When we got out I felt as if I had been reborn and after we changed we got on the bike and rode to town where we parked it and walked about the neighborhoods.
Some things we saw.
Do you remember my story of Lola, the dog who belonged to the island and who lived in the town square and who died this year? This is her memorial there.
We ate lunch at a literal hole in the wall. We got beef tacos which came with bowls of broth and shared an ice cold agua de tamarindo.
Eventually we came on back to the hotel and relaxed and read and napped until it was time to play cards and then watch the sunset. It was a gorgeous one tonight.
And here's just a pretty little picture of the pool before the sun set.
The internet yesterday was very touch and go. Mostly go. So I never got that post finished or posted. But here it is today, Christmas is over, done, gone for another year and I am still here in Cozumel and instead of saying, Felice Navidad, we are saying, Felize Ano Nuevo to cab drivers and waiters and so forth. When I got up this morning, it looked like this to the south of us.

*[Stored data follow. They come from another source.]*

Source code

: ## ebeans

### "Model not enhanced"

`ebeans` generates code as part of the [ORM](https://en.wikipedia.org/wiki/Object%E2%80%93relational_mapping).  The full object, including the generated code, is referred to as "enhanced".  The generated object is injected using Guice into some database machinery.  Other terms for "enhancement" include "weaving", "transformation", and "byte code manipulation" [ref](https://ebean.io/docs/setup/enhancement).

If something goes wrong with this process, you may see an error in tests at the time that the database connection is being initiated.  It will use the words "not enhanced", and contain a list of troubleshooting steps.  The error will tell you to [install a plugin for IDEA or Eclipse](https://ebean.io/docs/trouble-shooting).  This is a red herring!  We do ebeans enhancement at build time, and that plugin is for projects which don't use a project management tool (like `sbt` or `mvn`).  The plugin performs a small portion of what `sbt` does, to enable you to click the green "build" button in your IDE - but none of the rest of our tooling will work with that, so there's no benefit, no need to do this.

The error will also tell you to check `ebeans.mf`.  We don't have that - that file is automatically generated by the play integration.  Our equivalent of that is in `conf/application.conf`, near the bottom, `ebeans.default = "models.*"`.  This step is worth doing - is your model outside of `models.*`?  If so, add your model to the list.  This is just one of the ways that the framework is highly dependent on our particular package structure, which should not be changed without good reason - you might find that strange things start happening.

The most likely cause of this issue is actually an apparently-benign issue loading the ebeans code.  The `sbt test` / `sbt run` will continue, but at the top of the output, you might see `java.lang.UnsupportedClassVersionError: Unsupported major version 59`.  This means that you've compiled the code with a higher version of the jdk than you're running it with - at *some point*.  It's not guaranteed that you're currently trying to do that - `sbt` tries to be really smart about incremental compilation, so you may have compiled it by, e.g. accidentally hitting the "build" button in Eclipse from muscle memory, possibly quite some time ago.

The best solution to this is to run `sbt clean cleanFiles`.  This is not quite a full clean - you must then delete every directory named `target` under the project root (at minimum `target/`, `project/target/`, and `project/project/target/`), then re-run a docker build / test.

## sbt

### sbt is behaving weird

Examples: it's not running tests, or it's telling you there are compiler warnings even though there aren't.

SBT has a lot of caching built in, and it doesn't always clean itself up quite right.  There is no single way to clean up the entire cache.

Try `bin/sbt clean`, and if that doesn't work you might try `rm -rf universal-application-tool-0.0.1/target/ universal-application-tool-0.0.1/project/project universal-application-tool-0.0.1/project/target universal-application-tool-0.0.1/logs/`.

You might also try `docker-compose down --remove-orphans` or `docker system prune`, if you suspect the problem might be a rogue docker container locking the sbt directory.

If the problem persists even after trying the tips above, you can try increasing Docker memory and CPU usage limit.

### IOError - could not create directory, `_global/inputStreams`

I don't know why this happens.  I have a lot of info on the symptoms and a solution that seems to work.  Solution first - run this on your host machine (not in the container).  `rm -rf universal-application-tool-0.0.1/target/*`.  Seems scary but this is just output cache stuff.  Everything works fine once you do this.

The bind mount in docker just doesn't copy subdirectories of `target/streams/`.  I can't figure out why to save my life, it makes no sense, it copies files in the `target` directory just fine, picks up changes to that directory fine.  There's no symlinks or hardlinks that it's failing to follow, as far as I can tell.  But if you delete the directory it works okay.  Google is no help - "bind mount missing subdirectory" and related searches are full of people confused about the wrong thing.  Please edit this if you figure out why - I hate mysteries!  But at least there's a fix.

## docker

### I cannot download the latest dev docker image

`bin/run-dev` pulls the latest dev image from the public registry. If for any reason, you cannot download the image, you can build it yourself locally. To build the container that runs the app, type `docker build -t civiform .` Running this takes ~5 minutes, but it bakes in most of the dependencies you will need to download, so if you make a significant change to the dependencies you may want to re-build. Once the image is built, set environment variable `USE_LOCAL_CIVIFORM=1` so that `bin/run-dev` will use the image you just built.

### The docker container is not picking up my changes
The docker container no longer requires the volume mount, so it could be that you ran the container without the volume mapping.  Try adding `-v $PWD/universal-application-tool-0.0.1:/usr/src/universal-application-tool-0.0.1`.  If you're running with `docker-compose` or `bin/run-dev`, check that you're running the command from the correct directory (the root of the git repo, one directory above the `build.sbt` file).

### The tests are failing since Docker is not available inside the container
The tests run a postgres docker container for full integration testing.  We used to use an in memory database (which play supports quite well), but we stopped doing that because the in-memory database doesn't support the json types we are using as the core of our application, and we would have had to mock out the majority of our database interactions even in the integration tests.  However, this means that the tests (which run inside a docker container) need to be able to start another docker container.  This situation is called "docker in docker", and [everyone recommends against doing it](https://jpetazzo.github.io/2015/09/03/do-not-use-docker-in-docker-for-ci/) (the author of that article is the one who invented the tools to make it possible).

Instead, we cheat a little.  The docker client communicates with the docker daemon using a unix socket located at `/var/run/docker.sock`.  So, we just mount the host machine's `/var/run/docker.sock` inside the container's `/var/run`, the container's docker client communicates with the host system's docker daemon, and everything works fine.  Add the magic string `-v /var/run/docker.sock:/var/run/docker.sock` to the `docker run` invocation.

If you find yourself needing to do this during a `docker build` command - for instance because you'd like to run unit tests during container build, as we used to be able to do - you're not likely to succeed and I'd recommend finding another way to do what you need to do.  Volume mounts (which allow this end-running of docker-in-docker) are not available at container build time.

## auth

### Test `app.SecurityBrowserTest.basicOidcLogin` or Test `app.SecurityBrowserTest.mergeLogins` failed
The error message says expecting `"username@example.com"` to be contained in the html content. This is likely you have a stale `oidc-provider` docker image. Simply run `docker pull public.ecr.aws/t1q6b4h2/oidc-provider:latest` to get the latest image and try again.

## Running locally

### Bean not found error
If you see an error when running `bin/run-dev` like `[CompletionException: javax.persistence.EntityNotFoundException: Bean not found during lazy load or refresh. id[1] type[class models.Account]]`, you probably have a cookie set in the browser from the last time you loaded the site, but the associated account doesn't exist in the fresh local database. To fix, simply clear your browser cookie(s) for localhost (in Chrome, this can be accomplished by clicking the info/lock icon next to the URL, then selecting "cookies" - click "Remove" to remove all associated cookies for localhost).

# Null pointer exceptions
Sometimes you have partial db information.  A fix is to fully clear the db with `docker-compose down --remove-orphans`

It has gotten cloudier but it is still beautiful. As Javier the churro man says, "Every day is paradise here."
We have had our breakfast and I allowed Mr. Moon to go off on his own to buy a few things we need for snorkeling. I say allow because honestly, I do not like to be left out on any adventure and everything is an adventure here to me but I think he probably needs a bit of space from me once in awhile.
Time is going too fast here. I swear, I barely have a moment between the time I stop crying simply because I am here until the time I start crying because I am going to have to leave.
I would like to make a very splendid announcement!
Remember that sweet gathering that Hank and Rachel held for us all the Sunday before we left?
What I could not tell you was that they had gotten us all together not only to feed and fete us but to tell us that they are, in fact, engaged!
To be married!
Can you imagine how thrilled and happy we all are? As I think you may have gleaned by now, we are ALL deliriously in love with Rachel. And it makes my heart so very, very happy to know that my son will have this woman as his companion and that I will have her as my daughter.
She's been calling me Mama for a long time now. And it's always seemed just right.
So. There you go. Happy, happy news. I could not write about it here until everyone who needed to be informed WAS informed and now they are and since it's been officially announced on FaceBook I think it is okay to tell you all.
All right. That's enough! I just had a chat with Landy, our beautiful housekeeper here. She and I make each other laugh and show each other pictures of our families. I sort of want to go to her house and do some cleaning for her. It's so odd for me to have someone do these things for me.
I hope everyone's Christmas was beautiful and calm and peaceful and full of love and of light.
Or at least gotten through with a modicum of dignity and a sense of relief.